Trumpocalypse
The president is starting to sound as though he thinks it's irresponsible to have an election at all. Some bipartisan experts gamed the consequences, and the results aren't reassuring.
It’s come to this. President Donald Trump stated yesterday that the nation literally can’t survive his political defeat, and it didn’t register as news.
I recognize the dilemma news organizations face. An endless stream of hateful nonsense is pouring out of the president’s mouth, and at some point you just have to tune it out, even though he’s president, lest readers feel invited to give it credence. Trump’s always acted outside accepted norms of truthfulness and decency, but now that’s reached a whole new level. Facing likely defeat, Trump has gotten so desperate that he’ll say absolutely anything, no matter how loathsome or just plain crazy.
Remember when Trump proposed delaying the presidential election? Now he’s moved past even that. His latest rhetoric suggests that it’s unwise to hold an election at all.
Here’s what he said, speaking yesterday before a religious-right group called the Council for National Policy (italics mine):
If our opponents prevail, no one will be safe in our country, and no one will be spared. No one will be spared, including the people that help fund. They think they’re going to be best pals; they’re not going to be best pals. They’ll be terminated, just like many others. I’m the only thing standing between the American Dream and total anarchy, madness, and chaos…. If we — if we don’t win, it’s all gone. Okay? It’s all gone. And we mentioned — I have to mention life. All gone. Second Amendment, gone. It’s all gone. And many other things. It will be a totally different country. It will be a totally different country, and ultimately, it will fail. It will fail. It can’t work.
Trump wasn’t describing—as the Democrats did at last week’s convention—an election in which the stakes are unusually high. He was describing an election in which the stakes are unacceptably high, because if Trump loses the United States will no longer exist. Knowing his defeat is likely, Trump is starting to telegraph that the better course would be not to have an election.
It’s doubtful even Trump will ever say out loud, “Let’s cancel the election.” If he did, he’d lack any power to do it. But he’s been predicting for months, based on no evidence, that the use of mail-in balloting to avoid exposure to a deadly virus will create widespread fraud and delegitimize the ballot count. Now he’s also saying he’ll send cops to the polling places, a voter intimidation tactic straight out of the white supremacist handbook. At the very least, Trump is positioning his supporters to create civil disorder on and after Nov. 3.

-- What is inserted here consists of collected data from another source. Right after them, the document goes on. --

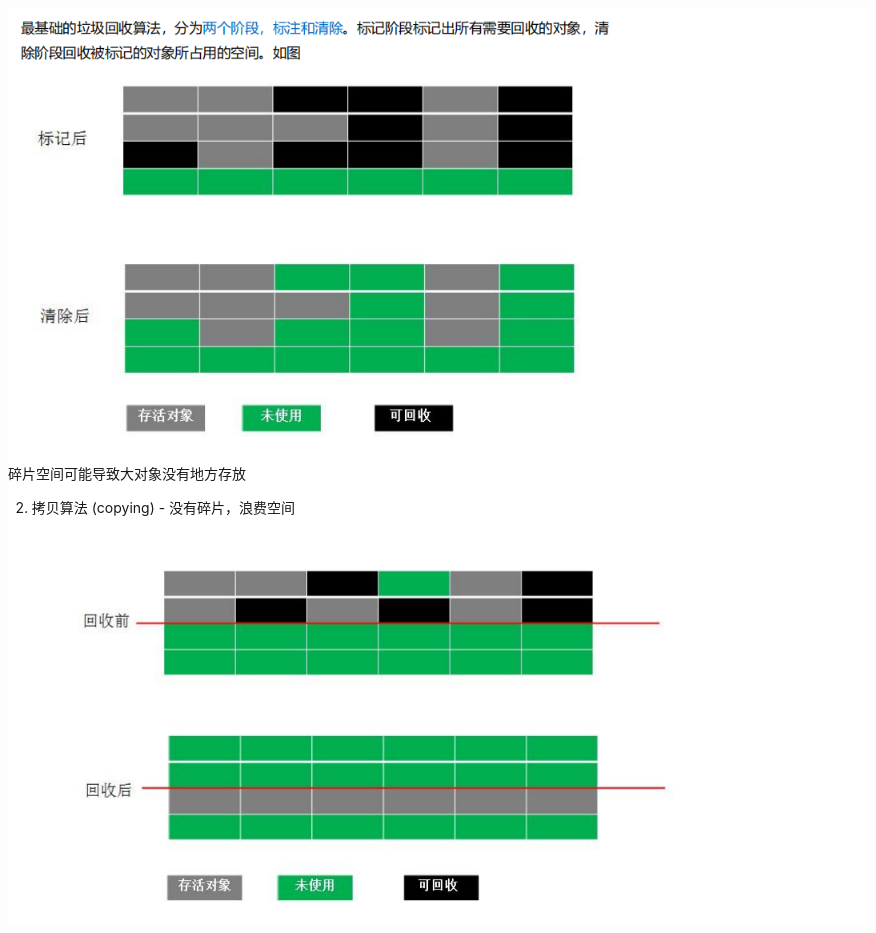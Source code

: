    <img src="./jvm/image-20231201151500158.png" alt="image-20231201151500158" style="zoom:80%;" />

   碎片空间可能导致大对象没有地方存放

2. 拷贝算法 (copying) - 没有碎片，浪费空间

   <img src="./jvm/image-20231201151606407.png" alt="image-20231201151606407" style="zoom:80%;" />
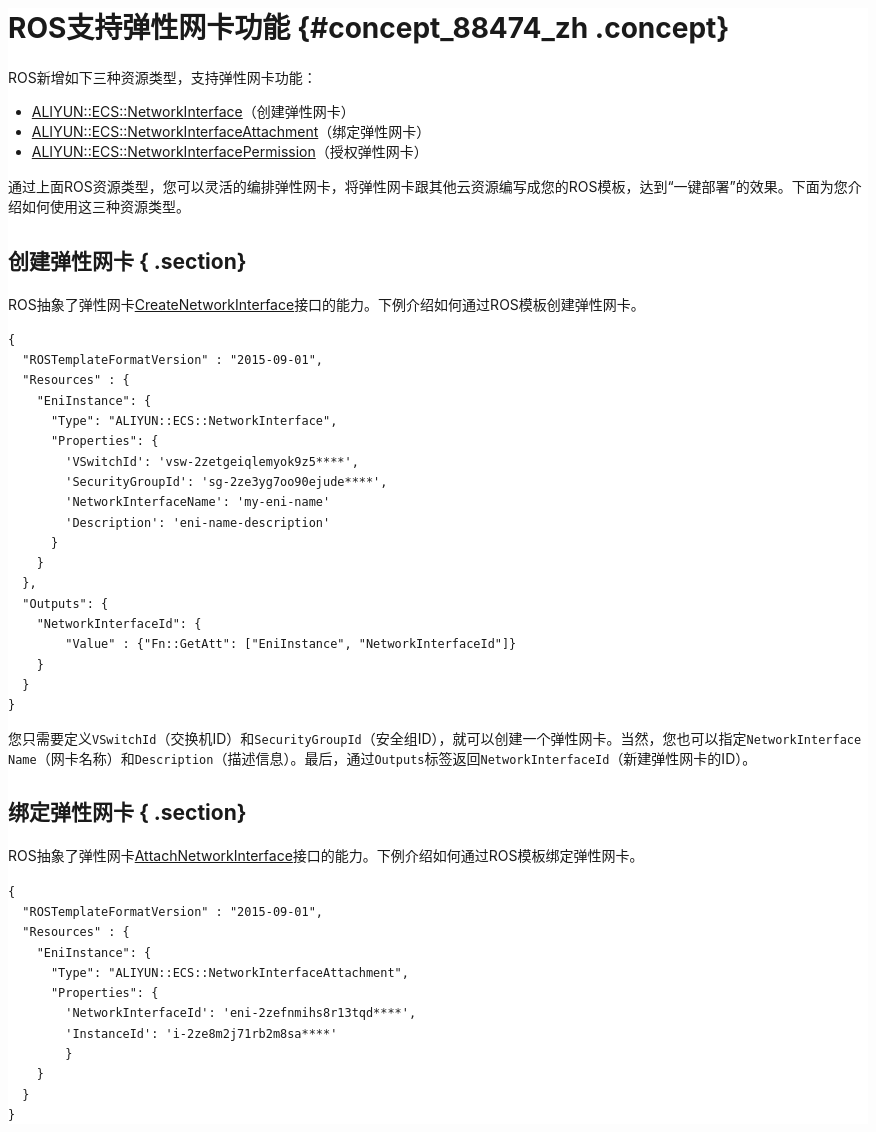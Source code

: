 # ROS支持弹性网卡功能 {#concept_88474_zh .concept}

ROS新增如下三种资源类型，支持弹性网卡功能：

-   [ALIYUN::ECS::NetworkInterface](https://ros.console.aliyun.com/?spm=a2c4g.11186623.2.16.45b05204uiAx9n#/resourceType/detail/ALIYUN::ECS::NetworkInterface/metadata)（创建弹性网卡）
-   [ALIYUN::ECS::NetworkInterfaceAttachment](https://ros.console.aliyun.com/?spm=a2c4g.11186623.2.17.45b05204uiAx9n#/resourceType/detail/ALIYUN::ECS::NetworkInterfaceAttachment/metadata)（绑定弹性网卡）
-   [ALIYUN::ECS::NetworkInterfacePermission](https://ros.console.aliyun.com/?spm=a2c4g.11186623.2.18.45b05204uiAx9n#/resourceType/detail/ALIYUN::ECS::NetworkInterfacePermission/metadata)（授权弹性网卡）

通过上面ROS资源类型，您可以灵活的编排弹性网卡，将弹性网卡跟其他云资源编写成您的ROS模板，达到“一键部署”的效果。下面为您介绍如何使用这三种资源类型。

## 创建弹性网卡 { .section}

ROS抽象了弹性网卡[CreateNetworkInterface](../../../../intl.zh-CN/API参考/弹性网卡/CreateNetworkInterface.md#)接口的能力。下例介绍如何通过ROS模板创建弹性网卡。

```
{
  "ROSTemplateFormatVersion" : "2015-09-01",
  "Resources" : {
    "EniInstance": {
      "Type": "ALIYUN::ECS::NetworkInterface",
      "Properties": {
        'VSwitchId': 'vsw-2zetgeiqlemyok9z5****',
        'SecurityGroupId': 'sg-2ze3yg7oo90ejude****',
        'NetworkInterfaceName': 'my-eni-name'
        'Description': 'eni-name-description'
      }
    }
  },
  "Outputs": {
    "NetworkInterfaceId": {
        "Value" : {"Fn::GetAtt": ["EniInstance", "NetworkInterfaceId"]}
    }
  }
}
```

您只需要定义`VSwitchId`（交换机ID）和`SecurityGroupId`（安全组ID），就可以创建一个弹性网卡。当然，您也可以指定`NetworkInterfaceName`（网卡名称）和`Description`（描述信息）。最后，通过`Outputs`标签返回`NetworkInterfaceId`（新建弹性网卡的ID）。

## 绑定弹性网卡 { .section}

ROS抽象了弹性网卡[AttachNetworkInterface](../../../../intl.zh-CN/API参考/弹性网卡/AttachNetworkInterface.md#)接口的能力。下例介绍如何通过ROS模板绑定弹性网卡。

```
{
  "ROSTemplateFormatVersion" : "2015-09-01",
  "Resources" : {
    "EniInstance": {
      "Type": "ALIYUN::ECS::NetworkInterfaceAttachment",
      "Properties": {
        'NetworkInterfaceId': 'eni-2zefnmihs8r13tqd****',
        'InstanceId': 'i-2ze8m2j71rb2m8sa****'
        }
    }   
  }
}
```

A bipartisan group called the Transition Integrity Project has started considering this possibility, and on Aug. 3 it issued a report. The group was created by Rosa Brooks, a Georgetown law professor, and Nils Gilman, vice president of programs at the Berggruen Institute in Los Angeles. (Full disclosure: Rosa is, er, a onetime romantic partner. We cohabitated and blended our families in 2009-10. We parted amicably, each married other people, and remain friends, but I haven’t discussed any of this with her.)

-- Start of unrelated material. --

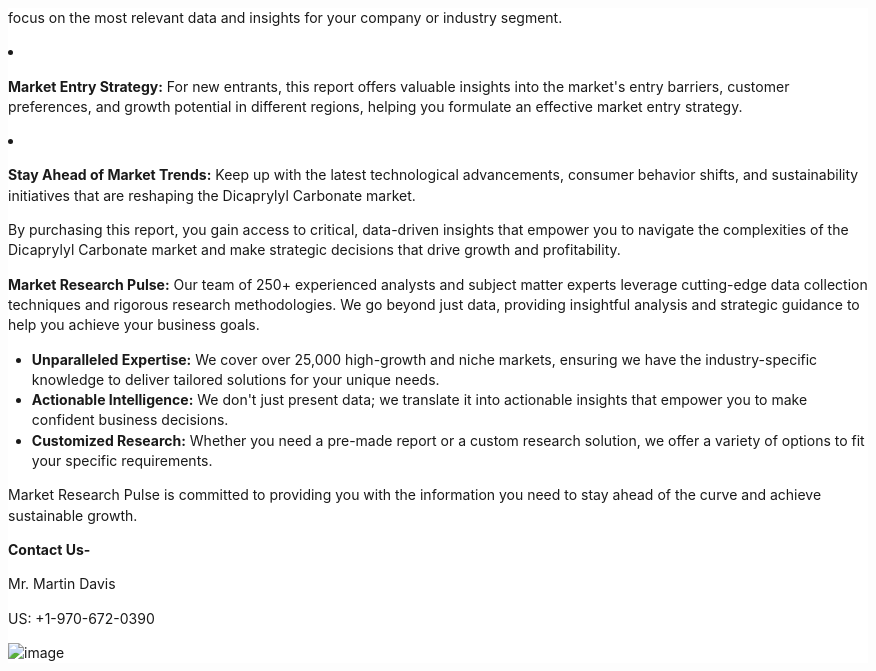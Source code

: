 focus on the most relevant data and insights for your company or industry segment.</p></li><li><p><strong>Market Entry Strategy:</strong> For new entrants, this report offers valuable insights into the market's entry barriers, customer preferences, and growth potential in different regions, helping you formulate an effective market entry strategy.</p></li><li><p><strong>Stay Ahead of Market Trends:</strong> Keep up with the latest technological advancements, consumer behavior shifts, and sustainability initiatives that are reshaping the Dicaprylyl Carbonate market.</p></li></ol><p>By purchasing this report, you gain access to critical, data-driven insights that empower you to navigate the complexities of the Dicaprylyl Carbonate market and make strategic decisions that drive growth and profitability.</p><p><strong>Market Research Pulse:</strong>&nbsp;Our team of 250+ experienced analysts and subject matter experts leverage cutting-edge data collection techniques and rigorous research methodologies. We go beyond just data, providing insightful analysis and strategic guidance to help you achieve your business goals.</p><ul><li><strong>Unparalleled Expertise:</strong>&nbsp;We cover over 25,000 high-growth and niche markets, ensuring we have the industry-specific knowledge to deliver tailored solutions for your unique needs.</li><li><strong>Actionable Intelligence:</strong>&nbsp;We don't just present data; we translate it into actionable insights that empower you to make confident business decisions.</li><li><strong>Customized Research:</strong>&nbsp;Whether you need a pre-made report or a custom research solution, we offer a variety of options to fit your specific requirements.</li></ul><p>Market Research Pulse is committed to providing you with the information you need to stay ahead of the curve and achieve sustainable growth.</p><p><strong>Contact Us-</strong></p><p>Mr. Martin Davis</p><p>US: +1-970-672-0390</p>
![image](https://github.com/user-attachments/assets/ad70cd06-51af-4e2f-bdc9-40b3bf22ec34)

Last month the TIP invited 67 government experts to participate in a group exercise, including (according to the Boston Globe) some Never Trump Republicans like Bill Kristol and Trey Grayson, former Kentucky secretary of state; the complete list is secret. The group considered four scenarios. Each simulation involved seven teams consisting of two or three people “with ‘real life’ experience in the types of roles they were asked to play,” according to the TIP’s report. The four scenarios described in the report were as follows:
In one scenario, the exercise posited that the winner of the election was not known as of the morning after the election and the outcome of the race was too close to predict with certainty; in another, the exercise began with the premise that Democratic party candidate Joe Biden won the popular vote and the Electoral College by a healthy margin; and in a third, the exercise assumed that President Trump won the Electoral College vote but again lost the popular vote by a healthy margin. The fourth exercise began with the premise that Biden won both the popular vote and the Electoral College by a narrow margin.
The results were … disturbing. Outcomes, the report concluded, may be determined not by the rule of law, but by the exercise of power, in which Team Trump has “a huge advantage.” For example, “In one TIP simulation, the teams playing the Department of Justice and the Postmaster General took action to seize ballots going through the mail, allegedly to ‘safeguard’ the ballots pursuant to a fraud investigation.”
The good news was that the military refused to support Trump when he tried to deploy troops domestically. “But there was concern that this reflected ‘recency bias’ given that the exercises were run shortly after participants observed the military’s cautiousness in the wake of the June 1, 2020 events in Lafayette Square.”
“All of our scenarios ended in both street-level violence and political impasse,” Rosa told the Boston Globe last month. With his almost unbelievably irresponsible “no one will be spared” rhetoric, Trump is now inviting such an outcome. He has no particular regard for democracy, or civil order, or anything else that exists independent of his self-interest, and his party is too enfeebled to protest. Expect to hear more next week about “anarchy, madness, and chaos.”
The entire TIP report is worth reading.